I get an alternating taste of two worlds in Roatan, Honduras. The first is the glinting, too bright taste of tourism. I’ve just stepped off a cruise ship, so technically I am a tourist. The pier storefronts are freshly painted and cheerful. The kiosks with their vendors advertise fresh drinks, fresh food, the perfect gifts. My plan is to get beyond the shops and the lines of tour guides who walk next to me, thrusting maps under my nose, pointing out the features of the island, trying to convince me to take their tour, to get in their taxis, to pay them. It’s a hard job to do. It’s a hard job to be subjected to when all I really want to do is walk around the town. 
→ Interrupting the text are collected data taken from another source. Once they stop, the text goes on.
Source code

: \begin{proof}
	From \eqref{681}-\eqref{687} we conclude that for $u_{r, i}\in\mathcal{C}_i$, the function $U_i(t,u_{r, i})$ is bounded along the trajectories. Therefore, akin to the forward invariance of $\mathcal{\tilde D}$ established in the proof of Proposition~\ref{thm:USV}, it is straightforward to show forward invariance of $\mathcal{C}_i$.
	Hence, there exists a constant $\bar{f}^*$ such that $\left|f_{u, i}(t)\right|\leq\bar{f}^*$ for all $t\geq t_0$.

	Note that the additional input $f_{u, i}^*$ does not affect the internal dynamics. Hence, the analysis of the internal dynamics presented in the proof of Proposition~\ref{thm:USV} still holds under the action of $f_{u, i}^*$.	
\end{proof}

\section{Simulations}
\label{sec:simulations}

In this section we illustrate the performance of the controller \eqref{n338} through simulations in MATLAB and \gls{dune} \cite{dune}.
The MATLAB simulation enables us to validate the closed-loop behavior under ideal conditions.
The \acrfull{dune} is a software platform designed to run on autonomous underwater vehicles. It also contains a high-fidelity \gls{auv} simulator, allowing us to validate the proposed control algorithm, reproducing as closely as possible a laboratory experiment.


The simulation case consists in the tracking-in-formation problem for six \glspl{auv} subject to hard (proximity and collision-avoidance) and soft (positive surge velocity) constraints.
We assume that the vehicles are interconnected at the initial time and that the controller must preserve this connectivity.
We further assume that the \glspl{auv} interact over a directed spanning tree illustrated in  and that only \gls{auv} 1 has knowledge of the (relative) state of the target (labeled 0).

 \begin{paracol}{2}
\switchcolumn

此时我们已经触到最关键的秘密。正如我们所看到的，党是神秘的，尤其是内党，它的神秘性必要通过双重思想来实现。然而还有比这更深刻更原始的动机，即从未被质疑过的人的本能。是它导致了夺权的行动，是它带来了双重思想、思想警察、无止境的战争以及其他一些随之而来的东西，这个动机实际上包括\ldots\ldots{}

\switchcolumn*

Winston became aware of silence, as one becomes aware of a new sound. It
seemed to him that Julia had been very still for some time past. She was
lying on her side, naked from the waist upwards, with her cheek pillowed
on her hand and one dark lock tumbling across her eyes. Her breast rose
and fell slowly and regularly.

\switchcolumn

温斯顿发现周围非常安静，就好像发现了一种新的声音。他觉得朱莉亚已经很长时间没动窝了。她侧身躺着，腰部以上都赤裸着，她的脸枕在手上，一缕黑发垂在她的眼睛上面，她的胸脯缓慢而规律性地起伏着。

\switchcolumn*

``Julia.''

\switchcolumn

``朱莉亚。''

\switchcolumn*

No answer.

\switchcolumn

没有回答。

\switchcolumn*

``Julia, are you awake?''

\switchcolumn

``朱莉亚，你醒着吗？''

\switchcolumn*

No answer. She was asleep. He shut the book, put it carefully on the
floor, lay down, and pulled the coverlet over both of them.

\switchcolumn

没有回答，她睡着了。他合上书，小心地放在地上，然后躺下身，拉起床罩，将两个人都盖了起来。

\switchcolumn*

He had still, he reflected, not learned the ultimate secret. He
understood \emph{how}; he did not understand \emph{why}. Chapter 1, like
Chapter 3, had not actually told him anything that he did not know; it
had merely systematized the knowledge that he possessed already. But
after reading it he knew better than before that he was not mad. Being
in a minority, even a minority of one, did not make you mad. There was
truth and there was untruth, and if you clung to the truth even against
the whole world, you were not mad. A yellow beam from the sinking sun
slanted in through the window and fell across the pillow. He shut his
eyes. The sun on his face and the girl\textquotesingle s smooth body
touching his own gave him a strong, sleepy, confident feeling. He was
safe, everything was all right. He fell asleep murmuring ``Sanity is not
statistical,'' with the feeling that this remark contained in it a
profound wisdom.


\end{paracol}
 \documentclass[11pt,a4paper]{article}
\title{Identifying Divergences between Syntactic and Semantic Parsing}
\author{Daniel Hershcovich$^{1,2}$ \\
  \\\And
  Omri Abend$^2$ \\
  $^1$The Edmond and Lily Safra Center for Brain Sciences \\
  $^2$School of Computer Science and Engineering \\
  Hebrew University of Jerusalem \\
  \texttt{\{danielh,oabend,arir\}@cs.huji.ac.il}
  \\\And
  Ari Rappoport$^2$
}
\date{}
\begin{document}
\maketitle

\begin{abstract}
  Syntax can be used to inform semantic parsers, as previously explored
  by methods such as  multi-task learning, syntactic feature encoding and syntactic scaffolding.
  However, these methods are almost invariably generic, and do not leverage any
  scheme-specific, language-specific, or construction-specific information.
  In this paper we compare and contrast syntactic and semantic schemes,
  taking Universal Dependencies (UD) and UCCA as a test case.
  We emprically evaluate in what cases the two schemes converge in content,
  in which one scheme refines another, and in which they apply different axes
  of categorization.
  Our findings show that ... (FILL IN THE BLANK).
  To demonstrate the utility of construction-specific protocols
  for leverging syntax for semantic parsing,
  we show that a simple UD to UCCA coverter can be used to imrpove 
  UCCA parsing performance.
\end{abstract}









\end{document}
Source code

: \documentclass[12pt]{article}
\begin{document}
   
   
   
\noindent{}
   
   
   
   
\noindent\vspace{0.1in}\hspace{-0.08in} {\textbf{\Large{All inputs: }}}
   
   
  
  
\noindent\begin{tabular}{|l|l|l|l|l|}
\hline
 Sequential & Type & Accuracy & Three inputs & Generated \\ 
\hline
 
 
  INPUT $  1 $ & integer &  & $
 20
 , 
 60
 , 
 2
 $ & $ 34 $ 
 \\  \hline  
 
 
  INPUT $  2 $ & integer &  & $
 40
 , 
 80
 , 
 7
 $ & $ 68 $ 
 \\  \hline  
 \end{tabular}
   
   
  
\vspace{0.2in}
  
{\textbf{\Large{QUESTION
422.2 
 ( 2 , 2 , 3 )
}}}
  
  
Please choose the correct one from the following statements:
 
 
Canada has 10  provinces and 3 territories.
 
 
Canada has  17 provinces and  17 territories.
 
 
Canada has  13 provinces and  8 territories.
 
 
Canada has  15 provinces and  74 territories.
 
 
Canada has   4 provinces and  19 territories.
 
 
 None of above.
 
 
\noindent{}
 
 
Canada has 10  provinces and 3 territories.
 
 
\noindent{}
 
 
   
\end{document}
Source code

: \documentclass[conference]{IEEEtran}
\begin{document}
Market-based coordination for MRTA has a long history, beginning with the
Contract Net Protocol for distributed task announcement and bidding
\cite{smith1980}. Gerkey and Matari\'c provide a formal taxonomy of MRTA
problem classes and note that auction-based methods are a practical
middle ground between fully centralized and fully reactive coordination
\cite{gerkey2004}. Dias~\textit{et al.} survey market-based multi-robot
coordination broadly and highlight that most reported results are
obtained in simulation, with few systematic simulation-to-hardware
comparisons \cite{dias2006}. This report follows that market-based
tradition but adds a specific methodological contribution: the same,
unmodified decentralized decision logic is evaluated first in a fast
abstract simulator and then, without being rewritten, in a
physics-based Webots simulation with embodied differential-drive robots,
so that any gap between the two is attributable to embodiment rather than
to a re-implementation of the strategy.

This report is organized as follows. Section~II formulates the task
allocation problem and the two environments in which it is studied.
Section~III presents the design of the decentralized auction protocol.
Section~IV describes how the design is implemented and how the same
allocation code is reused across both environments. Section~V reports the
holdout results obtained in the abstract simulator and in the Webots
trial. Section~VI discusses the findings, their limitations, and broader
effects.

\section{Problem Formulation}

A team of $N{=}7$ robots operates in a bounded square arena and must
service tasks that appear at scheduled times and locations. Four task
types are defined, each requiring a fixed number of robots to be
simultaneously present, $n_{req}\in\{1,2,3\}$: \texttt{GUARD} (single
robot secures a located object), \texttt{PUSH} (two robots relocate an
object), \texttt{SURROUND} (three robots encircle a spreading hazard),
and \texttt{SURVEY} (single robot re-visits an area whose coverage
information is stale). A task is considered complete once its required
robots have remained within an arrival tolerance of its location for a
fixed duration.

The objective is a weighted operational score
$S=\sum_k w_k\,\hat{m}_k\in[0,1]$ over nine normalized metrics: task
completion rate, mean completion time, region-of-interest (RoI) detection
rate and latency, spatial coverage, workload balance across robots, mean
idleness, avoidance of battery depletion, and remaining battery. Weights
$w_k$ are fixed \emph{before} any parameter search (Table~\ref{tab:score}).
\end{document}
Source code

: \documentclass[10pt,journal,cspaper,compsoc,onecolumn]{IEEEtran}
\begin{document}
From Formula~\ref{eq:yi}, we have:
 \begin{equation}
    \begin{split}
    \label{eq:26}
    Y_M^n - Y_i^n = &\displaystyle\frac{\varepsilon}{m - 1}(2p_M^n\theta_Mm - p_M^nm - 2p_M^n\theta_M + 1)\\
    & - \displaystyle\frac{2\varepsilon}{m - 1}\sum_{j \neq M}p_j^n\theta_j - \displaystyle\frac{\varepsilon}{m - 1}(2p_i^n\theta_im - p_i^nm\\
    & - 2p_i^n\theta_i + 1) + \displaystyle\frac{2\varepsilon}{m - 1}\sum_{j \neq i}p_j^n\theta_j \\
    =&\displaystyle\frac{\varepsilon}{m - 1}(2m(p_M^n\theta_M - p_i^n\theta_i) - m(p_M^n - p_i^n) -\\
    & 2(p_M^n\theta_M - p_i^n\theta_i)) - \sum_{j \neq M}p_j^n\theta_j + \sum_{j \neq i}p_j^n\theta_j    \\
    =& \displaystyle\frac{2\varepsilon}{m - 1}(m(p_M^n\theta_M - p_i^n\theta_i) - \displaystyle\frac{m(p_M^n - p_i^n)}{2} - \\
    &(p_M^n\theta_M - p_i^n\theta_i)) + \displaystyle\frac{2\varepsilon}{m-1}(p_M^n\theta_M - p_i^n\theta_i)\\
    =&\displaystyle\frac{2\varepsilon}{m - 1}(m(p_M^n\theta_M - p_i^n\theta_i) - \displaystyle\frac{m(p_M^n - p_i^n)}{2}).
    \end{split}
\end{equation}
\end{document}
I’m four days into a week-long writers’ retreat on The Liberty of the Seas, and this is my first time to Honduras. 

Intent on avoiding the most touristy of experiences, I nearly make it to the end of the tour guide line without collecting a guide. I’m free and clear. Or so I think. But no, not so fast. As I walk on, one guide comes alongside me. “I do walking tours,” he says. I figure he’ll give me an opportunity to accept or deny the service, that at some point there will be a negotiation or transaction. He does not. I don’t press him. I don’t tell him to go away. Suddenly, I don’t mind the company even if I have to pay for it. As we walk, he shows me his tourism card, a way to ensure me that I’m in safe hands, and introduces himself as Victor. We make our way down the sidewalk and he tells me facts about the island and what we’re seeing, “There is a bank. That is a restaurant,” and I find out that he is twenty-three, and has never left the thirty-seven-mile long island of Roatan. Victor speaks English, Spanish, and Creole, he has a seven-year-old daughter, lives on the top of a hill with a spectacular view of the town and the sea (he points out the hill, but I don’t get to climb it to see where he lives or the view that he has from there). It’s from him that I get the briefest taste of what it is to be a local on an island just like this one.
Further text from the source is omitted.